Work task
Though the entries contain pictures, the copy you make should hold only the rest, exactly as written.

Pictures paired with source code
══════════════════════════════
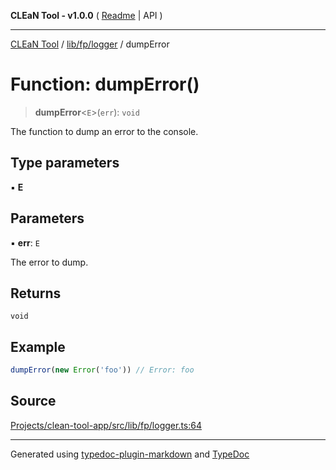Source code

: **CLEaN Tool - v1.0.0** ( [Readme](../../../../README.md) \| API )

***

[CLEaN Tool](../../../../modules.md) / [lib/fp/logger](../README.md) / dumpError

# Function: dumpError()

> **dumpError**\<`E`\>(`err`): `void`

The function to dump an error to the console.

## Type parameters

▪ **E**

## Parameters

▪ **err**: `E`

The error to dump.

## Returns

`void`

## Example

```ts
dumpError(new Error('foo')) // Error: foo
```

## Source

[Projects/clean-tool-app/src/lib/fp/logger.ts:64](https://github.com/yuckyh/clean-tool-app/)

***

Generated using [typedoc-plugin-markdown](https://www.npmjs.com/package/typedoc-plugin-markdown) and [TypeDoc](https://typedoc.org/)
══════════════════════════════
Task solution
Source code

: **CLEaN Tool - v1.0.0** ( [Readme](../../../../README.md) \| API )

***

[CLEaN Tool](../../../../modules.md) / [lib/fp/logger](../README.md) / dumpError

# Function: dumpError()

> **dumpError**\<`E`\>(`err`): `void`

The function to dump an error to the console.

## Type parameters

▪ **E**

## Parameters

▪ **err**: `E`

The error to dump.

## Returns

`void`

## Example

```ts
dumpError(new Error('foo')) // Error: foo
```

## Source

[Projects/clean-tool-app/src/lib/fp/logger.ts:64](https://github.com/yuckyh/clean-tool-app/)

***

Generated using [typedoc-plugin-markdown](https://www.npmjs.com/package/typedoc-plugin-markdown) and [TypeDoc](https://typedoc.org/)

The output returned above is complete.